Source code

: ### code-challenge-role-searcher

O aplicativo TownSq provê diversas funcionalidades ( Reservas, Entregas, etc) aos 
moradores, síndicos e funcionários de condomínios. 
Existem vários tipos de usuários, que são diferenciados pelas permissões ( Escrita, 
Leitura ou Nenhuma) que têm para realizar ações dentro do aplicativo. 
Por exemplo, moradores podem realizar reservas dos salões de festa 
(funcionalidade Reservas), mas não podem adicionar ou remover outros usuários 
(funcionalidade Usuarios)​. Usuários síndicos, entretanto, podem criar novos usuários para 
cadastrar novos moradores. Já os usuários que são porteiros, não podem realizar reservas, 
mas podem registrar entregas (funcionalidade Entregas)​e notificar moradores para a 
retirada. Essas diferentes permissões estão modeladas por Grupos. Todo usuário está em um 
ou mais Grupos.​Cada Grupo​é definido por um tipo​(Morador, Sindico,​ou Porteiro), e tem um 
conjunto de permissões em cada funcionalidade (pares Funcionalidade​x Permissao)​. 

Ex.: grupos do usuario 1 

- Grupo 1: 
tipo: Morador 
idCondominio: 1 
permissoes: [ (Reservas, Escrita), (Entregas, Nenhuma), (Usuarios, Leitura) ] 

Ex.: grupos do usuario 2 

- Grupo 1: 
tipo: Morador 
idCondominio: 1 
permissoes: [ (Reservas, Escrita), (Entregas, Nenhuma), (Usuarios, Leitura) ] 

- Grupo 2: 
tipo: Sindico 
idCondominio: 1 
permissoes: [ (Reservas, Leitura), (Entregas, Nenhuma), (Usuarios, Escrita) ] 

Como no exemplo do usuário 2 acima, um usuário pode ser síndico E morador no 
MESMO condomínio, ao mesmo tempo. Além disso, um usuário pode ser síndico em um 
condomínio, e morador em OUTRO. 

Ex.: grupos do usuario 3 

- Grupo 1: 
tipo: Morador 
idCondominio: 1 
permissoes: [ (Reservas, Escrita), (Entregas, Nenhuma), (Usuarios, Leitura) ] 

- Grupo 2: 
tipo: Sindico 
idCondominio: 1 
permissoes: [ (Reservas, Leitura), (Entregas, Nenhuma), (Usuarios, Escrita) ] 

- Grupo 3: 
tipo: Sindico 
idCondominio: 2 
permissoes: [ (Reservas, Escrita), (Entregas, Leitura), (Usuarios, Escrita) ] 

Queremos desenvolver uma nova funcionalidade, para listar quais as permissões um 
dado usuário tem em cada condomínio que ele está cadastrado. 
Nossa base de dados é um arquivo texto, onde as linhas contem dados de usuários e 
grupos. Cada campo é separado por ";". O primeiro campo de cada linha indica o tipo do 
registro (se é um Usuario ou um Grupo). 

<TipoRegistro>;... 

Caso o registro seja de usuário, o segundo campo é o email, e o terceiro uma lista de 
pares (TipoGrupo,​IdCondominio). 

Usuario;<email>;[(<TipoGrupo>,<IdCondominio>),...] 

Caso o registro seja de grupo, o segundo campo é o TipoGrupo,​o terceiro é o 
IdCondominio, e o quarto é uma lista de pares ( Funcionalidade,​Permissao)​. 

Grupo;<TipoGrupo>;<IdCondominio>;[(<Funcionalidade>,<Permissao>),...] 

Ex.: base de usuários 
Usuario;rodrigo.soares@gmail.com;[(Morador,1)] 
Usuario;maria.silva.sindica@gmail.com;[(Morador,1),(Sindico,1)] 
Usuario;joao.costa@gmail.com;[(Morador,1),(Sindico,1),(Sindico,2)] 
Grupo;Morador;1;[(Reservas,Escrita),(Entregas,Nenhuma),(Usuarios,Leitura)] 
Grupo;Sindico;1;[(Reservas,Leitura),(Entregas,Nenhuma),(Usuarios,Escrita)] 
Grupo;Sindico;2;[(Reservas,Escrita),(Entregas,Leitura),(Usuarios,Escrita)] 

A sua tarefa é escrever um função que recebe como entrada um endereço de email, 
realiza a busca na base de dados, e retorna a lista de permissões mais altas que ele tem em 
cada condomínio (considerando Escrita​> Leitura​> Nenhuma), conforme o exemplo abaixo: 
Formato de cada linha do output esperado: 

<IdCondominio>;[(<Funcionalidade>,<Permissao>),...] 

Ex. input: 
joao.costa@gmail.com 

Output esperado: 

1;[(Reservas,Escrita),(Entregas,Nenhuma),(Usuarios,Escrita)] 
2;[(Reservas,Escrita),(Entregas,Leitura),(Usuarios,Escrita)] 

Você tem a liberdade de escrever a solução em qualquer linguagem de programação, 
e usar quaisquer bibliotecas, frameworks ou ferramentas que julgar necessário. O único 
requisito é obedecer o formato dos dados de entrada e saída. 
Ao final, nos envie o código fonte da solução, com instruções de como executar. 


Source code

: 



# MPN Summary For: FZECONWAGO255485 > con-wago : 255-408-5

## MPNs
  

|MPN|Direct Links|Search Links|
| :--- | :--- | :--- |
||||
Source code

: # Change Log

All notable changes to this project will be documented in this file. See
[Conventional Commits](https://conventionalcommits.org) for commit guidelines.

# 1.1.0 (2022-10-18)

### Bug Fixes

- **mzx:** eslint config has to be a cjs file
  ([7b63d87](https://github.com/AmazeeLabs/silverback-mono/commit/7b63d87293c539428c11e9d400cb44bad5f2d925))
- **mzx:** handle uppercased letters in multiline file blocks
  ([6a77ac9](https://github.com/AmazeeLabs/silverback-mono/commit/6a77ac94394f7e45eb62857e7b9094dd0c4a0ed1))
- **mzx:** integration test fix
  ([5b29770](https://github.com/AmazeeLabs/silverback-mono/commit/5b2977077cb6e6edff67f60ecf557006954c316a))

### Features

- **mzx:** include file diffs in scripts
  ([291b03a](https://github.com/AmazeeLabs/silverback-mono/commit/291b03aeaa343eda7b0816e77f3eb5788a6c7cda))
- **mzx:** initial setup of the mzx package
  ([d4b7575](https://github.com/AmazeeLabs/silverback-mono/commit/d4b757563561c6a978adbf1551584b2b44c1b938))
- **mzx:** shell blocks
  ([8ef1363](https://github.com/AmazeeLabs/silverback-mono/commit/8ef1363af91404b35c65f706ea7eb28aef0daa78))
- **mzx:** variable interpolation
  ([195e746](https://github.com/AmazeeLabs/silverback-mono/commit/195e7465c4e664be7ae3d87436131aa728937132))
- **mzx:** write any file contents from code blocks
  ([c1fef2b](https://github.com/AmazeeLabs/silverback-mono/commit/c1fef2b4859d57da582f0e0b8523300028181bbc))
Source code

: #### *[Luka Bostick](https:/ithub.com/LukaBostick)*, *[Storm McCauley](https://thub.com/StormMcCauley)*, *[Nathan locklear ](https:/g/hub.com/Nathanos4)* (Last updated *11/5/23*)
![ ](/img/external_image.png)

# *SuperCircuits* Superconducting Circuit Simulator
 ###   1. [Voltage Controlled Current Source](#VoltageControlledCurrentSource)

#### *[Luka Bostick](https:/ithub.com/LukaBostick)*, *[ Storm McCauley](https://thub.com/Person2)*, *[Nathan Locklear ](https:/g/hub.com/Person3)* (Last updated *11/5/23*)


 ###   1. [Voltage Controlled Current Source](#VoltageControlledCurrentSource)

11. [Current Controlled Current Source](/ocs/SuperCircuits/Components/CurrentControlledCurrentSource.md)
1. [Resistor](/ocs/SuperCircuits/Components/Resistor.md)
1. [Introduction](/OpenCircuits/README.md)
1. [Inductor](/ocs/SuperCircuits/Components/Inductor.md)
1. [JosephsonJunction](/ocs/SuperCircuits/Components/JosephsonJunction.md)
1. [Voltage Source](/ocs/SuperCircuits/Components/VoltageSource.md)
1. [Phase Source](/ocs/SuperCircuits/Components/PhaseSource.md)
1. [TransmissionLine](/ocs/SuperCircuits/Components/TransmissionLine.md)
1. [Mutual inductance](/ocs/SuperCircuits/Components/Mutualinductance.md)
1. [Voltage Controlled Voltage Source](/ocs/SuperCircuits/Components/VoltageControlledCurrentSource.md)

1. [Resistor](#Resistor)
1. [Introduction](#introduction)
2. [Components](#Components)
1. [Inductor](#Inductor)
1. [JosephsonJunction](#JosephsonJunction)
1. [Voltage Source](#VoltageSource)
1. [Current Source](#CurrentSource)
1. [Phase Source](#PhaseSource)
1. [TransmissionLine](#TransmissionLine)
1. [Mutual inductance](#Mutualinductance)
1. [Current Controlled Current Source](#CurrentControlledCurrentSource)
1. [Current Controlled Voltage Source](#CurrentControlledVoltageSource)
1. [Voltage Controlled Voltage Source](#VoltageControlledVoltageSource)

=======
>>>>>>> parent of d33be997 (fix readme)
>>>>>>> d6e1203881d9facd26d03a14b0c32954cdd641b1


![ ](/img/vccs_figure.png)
☆ ☆ ☆
* About this task: Return only the count of lines in the records that hold the word "esperado".

* Solution to the problem: 2